Il commento di Arthur Peake alla Bibbia
Ebrei 11:23-31
L'indagine passa ora dall'età dei patriarchi a quella di Mosè e dei Giudici. Fu la fede dei suoi genitori che salvò Mosè nella sua infanzia; e la sua vita, quando divenne uomo, ebbe la fede come unico motivo. Si è allontanato dai piaceri di questo mondo e ha condiviso le fatiche dei suoi concittadini, credendo che fossero il popolo di Dio e che attraverso la loro apparente debolezza Dio stesse operando verso quel fine che ora si è realizzato in Cristo.
Dimenticò il semplice vantaggio presente nel pensiero della grande ricompensa finale ( Ebrei 11:24 ss.). La sua fuga dall'Egitto, a dispetto della volontà del re, fu il risultato della fede nel Re invisibile; e una fede simile trovò espressione nel suo osservare la Pasqua e nel condurre il popolo attraverso il Mar Rosso.

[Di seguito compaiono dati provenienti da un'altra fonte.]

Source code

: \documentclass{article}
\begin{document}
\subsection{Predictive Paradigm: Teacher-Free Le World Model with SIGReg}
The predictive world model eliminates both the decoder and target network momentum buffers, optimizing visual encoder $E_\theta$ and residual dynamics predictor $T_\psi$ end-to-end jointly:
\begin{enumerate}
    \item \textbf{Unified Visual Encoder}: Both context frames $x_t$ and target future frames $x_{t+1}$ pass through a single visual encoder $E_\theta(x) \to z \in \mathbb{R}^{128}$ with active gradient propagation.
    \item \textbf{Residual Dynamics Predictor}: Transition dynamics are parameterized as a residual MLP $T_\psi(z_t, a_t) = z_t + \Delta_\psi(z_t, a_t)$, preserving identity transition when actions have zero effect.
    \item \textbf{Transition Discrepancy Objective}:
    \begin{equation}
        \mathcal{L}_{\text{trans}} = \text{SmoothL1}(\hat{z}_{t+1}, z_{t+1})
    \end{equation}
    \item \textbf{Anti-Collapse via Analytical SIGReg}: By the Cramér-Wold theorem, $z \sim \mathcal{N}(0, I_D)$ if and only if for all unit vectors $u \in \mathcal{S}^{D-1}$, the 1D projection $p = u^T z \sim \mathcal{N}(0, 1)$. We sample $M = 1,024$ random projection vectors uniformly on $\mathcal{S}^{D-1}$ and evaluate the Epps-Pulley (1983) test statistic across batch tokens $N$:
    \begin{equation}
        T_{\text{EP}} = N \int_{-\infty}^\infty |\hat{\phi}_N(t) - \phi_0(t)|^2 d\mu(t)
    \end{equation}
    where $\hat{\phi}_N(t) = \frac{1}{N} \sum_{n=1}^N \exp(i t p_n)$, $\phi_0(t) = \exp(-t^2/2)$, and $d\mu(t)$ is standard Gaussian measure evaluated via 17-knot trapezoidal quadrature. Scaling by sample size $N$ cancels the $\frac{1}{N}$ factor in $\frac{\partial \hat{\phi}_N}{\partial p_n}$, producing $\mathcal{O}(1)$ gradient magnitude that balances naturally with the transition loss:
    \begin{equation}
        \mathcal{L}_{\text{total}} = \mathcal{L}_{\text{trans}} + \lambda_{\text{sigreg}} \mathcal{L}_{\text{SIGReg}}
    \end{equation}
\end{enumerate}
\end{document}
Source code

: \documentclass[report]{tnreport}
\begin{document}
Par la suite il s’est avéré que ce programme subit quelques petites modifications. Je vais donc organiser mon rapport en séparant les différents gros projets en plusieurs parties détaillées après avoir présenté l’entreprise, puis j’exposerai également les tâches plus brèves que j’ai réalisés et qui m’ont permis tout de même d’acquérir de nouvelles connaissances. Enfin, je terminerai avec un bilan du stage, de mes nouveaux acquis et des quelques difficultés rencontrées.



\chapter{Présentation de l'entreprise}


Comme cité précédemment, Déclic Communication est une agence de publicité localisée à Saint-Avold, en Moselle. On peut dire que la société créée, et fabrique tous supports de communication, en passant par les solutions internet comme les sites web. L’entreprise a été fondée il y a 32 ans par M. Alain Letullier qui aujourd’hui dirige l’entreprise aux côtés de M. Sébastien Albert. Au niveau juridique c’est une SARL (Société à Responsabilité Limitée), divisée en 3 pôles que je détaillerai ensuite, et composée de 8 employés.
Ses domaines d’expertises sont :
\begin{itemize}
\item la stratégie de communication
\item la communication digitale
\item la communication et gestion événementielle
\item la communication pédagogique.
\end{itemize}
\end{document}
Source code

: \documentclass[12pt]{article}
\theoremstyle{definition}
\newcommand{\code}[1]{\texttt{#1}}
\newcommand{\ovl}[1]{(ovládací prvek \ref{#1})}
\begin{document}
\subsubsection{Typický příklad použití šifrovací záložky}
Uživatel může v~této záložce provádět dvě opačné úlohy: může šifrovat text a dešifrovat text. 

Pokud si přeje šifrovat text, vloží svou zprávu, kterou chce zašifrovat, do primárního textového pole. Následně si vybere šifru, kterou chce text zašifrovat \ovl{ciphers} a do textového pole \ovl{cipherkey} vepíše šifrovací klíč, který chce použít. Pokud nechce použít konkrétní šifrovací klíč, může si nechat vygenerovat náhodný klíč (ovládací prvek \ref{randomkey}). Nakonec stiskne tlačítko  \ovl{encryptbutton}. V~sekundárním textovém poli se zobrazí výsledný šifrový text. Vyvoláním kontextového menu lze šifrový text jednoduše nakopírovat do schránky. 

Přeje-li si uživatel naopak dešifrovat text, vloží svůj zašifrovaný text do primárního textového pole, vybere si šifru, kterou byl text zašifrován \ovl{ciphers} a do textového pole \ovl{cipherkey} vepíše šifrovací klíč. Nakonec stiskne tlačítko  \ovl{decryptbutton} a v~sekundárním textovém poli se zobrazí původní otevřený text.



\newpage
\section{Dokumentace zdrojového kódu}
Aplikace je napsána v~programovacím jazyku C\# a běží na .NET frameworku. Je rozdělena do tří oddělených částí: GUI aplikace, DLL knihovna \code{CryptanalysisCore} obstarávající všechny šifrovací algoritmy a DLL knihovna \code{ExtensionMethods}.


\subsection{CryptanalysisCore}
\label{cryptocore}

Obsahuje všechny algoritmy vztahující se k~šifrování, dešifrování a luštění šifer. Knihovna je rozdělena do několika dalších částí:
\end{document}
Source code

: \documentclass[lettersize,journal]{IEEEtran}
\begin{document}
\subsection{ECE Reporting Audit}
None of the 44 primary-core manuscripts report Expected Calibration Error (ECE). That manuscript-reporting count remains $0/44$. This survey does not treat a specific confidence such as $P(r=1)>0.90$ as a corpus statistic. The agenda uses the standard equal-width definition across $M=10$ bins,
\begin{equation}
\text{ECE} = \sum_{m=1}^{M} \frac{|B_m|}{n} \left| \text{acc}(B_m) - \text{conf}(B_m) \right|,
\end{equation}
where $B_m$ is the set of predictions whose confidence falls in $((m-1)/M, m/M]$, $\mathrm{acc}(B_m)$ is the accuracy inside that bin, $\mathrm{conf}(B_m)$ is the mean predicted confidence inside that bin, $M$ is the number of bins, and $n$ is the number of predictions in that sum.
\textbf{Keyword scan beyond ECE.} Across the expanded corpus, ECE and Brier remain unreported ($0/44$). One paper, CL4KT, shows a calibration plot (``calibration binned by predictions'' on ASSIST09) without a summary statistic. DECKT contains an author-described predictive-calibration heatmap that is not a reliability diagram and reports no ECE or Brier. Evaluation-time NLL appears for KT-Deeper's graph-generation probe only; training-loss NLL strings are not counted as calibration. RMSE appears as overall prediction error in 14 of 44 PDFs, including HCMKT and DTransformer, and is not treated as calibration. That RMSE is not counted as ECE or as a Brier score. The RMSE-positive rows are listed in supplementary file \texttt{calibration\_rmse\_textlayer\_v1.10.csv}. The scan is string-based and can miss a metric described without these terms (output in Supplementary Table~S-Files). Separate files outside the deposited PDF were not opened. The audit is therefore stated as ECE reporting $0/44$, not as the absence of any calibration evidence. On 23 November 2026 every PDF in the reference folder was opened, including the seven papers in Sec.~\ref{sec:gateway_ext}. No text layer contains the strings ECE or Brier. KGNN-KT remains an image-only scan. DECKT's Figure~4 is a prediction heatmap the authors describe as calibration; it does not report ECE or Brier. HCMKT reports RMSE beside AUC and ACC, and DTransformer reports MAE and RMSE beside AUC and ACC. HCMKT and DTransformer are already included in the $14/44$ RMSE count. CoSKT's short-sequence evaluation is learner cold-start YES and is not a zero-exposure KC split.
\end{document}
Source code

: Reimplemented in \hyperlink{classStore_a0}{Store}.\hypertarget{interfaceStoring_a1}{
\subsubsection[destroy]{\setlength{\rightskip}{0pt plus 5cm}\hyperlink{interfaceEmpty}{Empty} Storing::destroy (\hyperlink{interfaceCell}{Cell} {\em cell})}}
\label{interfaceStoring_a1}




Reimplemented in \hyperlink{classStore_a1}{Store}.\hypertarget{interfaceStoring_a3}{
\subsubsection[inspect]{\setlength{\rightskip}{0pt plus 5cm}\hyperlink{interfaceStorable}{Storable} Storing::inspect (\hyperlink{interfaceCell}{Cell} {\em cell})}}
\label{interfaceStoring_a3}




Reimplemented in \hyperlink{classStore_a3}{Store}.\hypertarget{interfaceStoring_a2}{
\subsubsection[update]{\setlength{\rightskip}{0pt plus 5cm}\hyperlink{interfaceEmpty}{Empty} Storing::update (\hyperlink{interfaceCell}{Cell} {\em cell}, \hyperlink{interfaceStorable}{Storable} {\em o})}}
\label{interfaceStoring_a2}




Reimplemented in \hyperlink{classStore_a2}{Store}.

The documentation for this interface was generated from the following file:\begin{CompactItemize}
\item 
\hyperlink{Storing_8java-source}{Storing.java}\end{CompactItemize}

Ebrei 11:26 . il rimprovero di Cristo: qualcosa di più vuol dire che Mosè, ai suoi giorni, si sottomise al disprezzo del mondo come doveva fare poi Gesù. È indicato che Mosè attendeva coscientemente con impazienza la venuta di Cristo. La causa cristiana ha avuto la sua fase preliminare nella vita di Israele, e gli eroi del passato erano già sotto la bandiera di Cristo.
Ebrei 11:27 . non temere l'ira del re: questo non è del tutto corretto, perché fu il timore dell'ira del re che spinse Mosè a fuggire a Madian. Il riferimento potrebbe essere alla storia successiva dell'Esodo, ma è più probabilmente dovuto a una confusione nella mente dello scrittore tra gli eventi successivi e quelli precedenti.